◆ Records for this task:
+ + +

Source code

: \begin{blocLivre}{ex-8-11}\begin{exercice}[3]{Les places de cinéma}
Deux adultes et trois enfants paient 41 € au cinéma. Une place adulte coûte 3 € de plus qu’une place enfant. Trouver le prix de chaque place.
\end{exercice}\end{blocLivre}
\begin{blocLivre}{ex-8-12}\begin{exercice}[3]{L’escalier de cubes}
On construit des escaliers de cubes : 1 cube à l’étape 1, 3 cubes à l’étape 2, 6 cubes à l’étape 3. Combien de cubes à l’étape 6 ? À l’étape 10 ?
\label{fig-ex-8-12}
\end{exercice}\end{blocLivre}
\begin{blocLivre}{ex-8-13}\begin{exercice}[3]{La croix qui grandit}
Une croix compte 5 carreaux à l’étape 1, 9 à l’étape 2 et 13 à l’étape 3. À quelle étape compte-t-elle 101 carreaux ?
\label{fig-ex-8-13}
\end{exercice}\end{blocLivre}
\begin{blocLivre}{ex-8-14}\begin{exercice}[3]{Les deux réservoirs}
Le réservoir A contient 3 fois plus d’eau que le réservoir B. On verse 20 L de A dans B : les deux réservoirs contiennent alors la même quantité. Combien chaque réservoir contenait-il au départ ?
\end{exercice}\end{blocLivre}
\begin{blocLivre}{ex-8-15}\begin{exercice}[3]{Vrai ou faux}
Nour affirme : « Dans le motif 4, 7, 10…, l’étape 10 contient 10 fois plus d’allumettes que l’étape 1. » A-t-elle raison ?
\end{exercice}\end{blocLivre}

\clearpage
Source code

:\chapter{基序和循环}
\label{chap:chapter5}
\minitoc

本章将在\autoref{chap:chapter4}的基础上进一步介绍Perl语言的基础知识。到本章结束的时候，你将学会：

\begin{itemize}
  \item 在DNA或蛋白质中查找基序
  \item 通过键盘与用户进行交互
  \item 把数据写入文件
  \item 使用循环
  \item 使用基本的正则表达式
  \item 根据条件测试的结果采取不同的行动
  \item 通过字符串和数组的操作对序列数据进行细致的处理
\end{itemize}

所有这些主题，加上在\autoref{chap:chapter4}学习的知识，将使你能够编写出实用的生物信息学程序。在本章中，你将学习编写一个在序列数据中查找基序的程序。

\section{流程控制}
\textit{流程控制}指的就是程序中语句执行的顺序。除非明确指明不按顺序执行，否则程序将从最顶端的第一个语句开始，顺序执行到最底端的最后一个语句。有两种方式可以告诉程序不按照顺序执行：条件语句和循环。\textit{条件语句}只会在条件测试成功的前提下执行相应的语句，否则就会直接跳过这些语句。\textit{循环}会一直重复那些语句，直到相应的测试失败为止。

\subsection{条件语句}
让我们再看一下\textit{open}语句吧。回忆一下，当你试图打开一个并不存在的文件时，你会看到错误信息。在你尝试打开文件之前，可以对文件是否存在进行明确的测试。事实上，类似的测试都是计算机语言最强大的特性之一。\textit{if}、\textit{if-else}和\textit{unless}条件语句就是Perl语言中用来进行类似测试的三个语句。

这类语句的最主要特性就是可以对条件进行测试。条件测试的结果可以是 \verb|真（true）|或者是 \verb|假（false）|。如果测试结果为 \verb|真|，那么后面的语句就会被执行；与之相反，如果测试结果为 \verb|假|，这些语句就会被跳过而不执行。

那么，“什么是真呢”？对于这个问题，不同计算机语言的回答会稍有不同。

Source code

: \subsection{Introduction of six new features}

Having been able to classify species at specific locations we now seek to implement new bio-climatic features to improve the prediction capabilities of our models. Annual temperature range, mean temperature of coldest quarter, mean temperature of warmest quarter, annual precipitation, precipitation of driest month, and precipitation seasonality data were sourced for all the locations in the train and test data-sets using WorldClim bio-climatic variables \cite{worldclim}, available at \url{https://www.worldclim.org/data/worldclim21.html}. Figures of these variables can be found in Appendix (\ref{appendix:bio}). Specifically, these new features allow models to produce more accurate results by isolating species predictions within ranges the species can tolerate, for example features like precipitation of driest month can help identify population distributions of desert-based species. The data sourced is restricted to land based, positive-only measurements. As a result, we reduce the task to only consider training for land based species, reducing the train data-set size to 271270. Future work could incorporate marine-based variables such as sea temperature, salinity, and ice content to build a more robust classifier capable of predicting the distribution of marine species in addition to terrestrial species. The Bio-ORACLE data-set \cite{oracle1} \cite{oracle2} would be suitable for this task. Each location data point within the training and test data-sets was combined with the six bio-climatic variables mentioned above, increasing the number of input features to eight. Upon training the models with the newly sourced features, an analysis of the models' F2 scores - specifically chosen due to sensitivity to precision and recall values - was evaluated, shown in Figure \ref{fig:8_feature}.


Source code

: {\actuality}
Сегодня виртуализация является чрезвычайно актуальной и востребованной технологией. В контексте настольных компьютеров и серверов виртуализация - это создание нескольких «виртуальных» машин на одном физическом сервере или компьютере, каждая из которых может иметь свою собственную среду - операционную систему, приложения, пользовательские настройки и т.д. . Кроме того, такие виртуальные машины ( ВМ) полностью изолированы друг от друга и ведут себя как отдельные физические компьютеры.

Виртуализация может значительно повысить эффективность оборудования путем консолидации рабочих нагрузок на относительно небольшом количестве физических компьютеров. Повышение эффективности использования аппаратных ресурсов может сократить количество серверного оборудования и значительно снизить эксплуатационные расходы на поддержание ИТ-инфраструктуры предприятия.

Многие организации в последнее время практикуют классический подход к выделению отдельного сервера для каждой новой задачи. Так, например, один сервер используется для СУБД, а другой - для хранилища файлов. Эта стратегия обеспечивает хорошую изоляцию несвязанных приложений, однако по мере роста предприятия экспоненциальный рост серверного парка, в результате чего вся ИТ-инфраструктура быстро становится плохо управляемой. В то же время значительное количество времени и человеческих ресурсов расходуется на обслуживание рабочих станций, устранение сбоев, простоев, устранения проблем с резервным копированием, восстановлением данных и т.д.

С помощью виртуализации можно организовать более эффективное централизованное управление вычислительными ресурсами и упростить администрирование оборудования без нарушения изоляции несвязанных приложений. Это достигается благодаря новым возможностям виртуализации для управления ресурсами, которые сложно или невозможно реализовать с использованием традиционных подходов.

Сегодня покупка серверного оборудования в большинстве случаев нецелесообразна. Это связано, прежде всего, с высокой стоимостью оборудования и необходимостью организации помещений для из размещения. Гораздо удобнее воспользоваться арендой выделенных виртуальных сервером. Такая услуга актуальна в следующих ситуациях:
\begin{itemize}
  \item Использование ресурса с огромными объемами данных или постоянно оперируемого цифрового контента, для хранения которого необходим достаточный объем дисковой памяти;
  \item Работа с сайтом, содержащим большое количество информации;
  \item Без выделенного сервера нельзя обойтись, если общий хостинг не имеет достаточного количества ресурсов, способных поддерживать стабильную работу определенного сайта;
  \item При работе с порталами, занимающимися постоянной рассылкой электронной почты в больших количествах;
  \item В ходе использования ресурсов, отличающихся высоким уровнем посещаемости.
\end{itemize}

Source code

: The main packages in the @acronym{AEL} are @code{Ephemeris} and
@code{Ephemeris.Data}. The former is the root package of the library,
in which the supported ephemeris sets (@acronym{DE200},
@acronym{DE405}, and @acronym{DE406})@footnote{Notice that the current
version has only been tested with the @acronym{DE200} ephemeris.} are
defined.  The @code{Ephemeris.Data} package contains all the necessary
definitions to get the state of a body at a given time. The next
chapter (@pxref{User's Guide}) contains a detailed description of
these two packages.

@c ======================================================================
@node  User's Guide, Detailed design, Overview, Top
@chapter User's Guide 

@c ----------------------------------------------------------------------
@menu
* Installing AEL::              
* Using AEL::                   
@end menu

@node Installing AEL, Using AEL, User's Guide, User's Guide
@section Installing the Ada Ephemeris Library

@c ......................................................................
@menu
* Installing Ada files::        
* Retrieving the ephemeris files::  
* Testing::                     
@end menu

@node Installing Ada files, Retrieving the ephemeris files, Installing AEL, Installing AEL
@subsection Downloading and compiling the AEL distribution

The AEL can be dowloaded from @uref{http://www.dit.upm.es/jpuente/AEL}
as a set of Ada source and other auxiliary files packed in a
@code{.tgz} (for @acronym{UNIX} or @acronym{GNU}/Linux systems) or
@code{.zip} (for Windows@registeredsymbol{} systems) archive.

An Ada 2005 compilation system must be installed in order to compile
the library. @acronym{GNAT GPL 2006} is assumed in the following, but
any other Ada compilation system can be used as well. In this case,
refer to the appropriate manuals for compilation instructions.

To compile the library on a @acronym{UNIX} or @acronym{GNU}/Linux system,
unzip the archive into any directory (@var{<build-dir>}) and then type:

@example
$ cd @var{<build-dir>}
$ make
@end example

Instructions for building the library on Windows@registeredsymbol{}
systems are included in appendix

+ + +

◆ Problem to solve:
Find "these two packages." in the entries above, then repeat its line and all lines after it exactly, down to the last line.

◆ Finished task:
these two packages.

@c ======================================================================
@node  User's Guide, Detailed design, Overview, Top
@chapter User's Guide 

@c ----------------------------------------------------------------------
@menu
* Installing AEL::              
* Using AEL::                   
@end menu

@node Installing AEL, Using AEL, User's Guide, User's Guide
@section Installing the Ada Ephemeris Library

@c ......................................................................
@menu
* Installing Ada files::        
* Retrieving the ephemeris files::  
* Testing::                     
@end menu

@node Installing Ada files, Retrieving the ephemeris files, Installing AEL, Installing AEL
@subsection Downloading and compiling the AEL distribution

The AEL can be dowloaded from @uref{http://www.dit.upm.es/jpuente/AEL}
as a set of Ada source and other auxiliary files packed in a
@code{.tgz} (for @acronym{UNIX} or @acronym{GNU}/Linux systems) or
@code{.zip} (for Windows@registeredsymbol{} systems) archive.

An Ada 2005 compilation system must be installed in order to compile
the library. @acronym{GNAT GPL 2006} is assumed in the following, but
any other Ada compilation system can be used as well. In this case,
refer to the appropriate manuals for compilation instructions.

To compile the library on a @acronym{UNIX} or @acronym{GNU}/Linux system,
unzip the archive into any directory (@var{<build-dir>}) and then type:

@example
$ cd @var{<build-dir>}
$ make
@end example

Instructions for building the library on Windows@registeredsymbol{}
systems are included in appendix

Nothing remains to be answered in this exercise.